START Extracted information

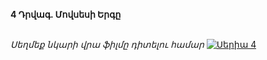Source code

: **4 Դրվագ. Մովսեսի Երգը**

\
_Սեղմեք նկարի վրա ֆիլմը դիտելու համար_
[![Սերիա 4](https://upload.wikimedia.org/wikipedia/en/b/b3/House_of_David_Poster.jpg)](https://rutube.ru/video/c88307f937add5c5d220b3e75842919c/?&utm_source=embed&utm_medium=referral&utm_campaign=logo&utm_content=c88307f937add5c5d220b3e75842919c&utm_term=yastatic.net&t&referrer=appmetrica_tracking_id%3D1037600761300671389%26ym_tracking_id%3D5345275899754760624)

END Extracted information

● What you are asked to do
Print the data exactly, from its first line to the line containing "ֆիլմը դիտելու համար_", both included. Omit the pictures.

● Exercise result
Source code

: **4 Դրվագ. Մովսեսի Երգը**

\
_Սեղմեք նկարի վրա ֆիլմը դիտելու համար_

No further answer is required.